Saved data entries
+++++

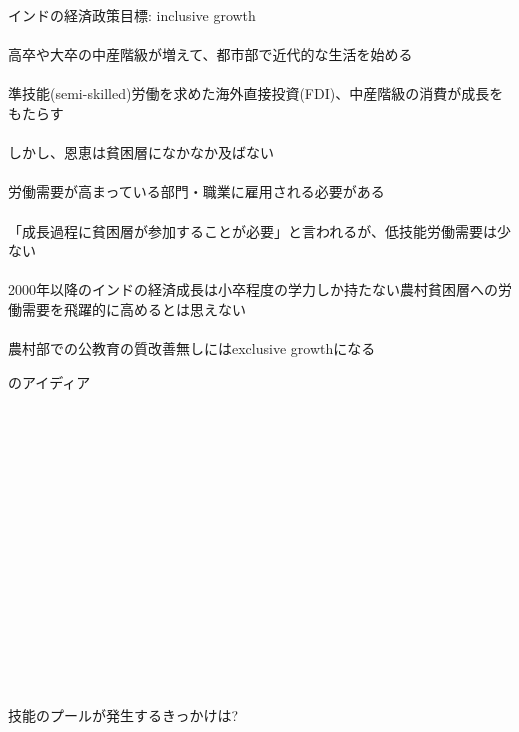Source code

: \begin{frame}{}
インドの経済政策目標: inclusive growth\\~\\
\pause
高卒や大卒の中産階級が増えて、都市部で近代的な生活を始める\\~\\
\pause
準技能(semi-skilled)労働を求めた海外直接投資(FDI)、中産階級の消費が成長をもたらす
\\~\\
\pause
しかし、恩恵は貧困層になかなか及ばない\\~\\
\pause
労働需要が高まっている部門・職業に雇用される必要がある\\~\\
\pause
「成長過程に貧困層が参加することが必要」と言われるが、低技能労働需要は少ない\\~\\
\pause
2000年以降のインドの経済成長は小卒程度の学力しか持たない農村貧困層への労働需要を飛躍的に高めるとは思えない\\~\\
\pause
農村部での公教育の質改善無しにはexclusive growthになる
\end{frame}

\begin{frame}{}
\citet{Tinbergen1975, KatzMurphy1992, Acemoglu1998, Acemoglu2002, GoldinKatz2009}のアイディア\\~\\
\pause
\hfil {}\\~\\
\pause
\hfil {} \\~\\
\hfil {}\\
\hfil {}\\~\\
\pause
\hfil {} \\~\\
\hfil {}\\~\\
\pause
\hfil {} \\~\\
\hfil {}\\~\\

\pause
技能のプールが発生するきっかけは?
\end{frame}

+++++

## Directions for this task
In the data above, copy every line where the string "frame" appears.

## Answer box
: \begin{frame}{}
\end{frame}
\begin{frame}{}
\end{frame}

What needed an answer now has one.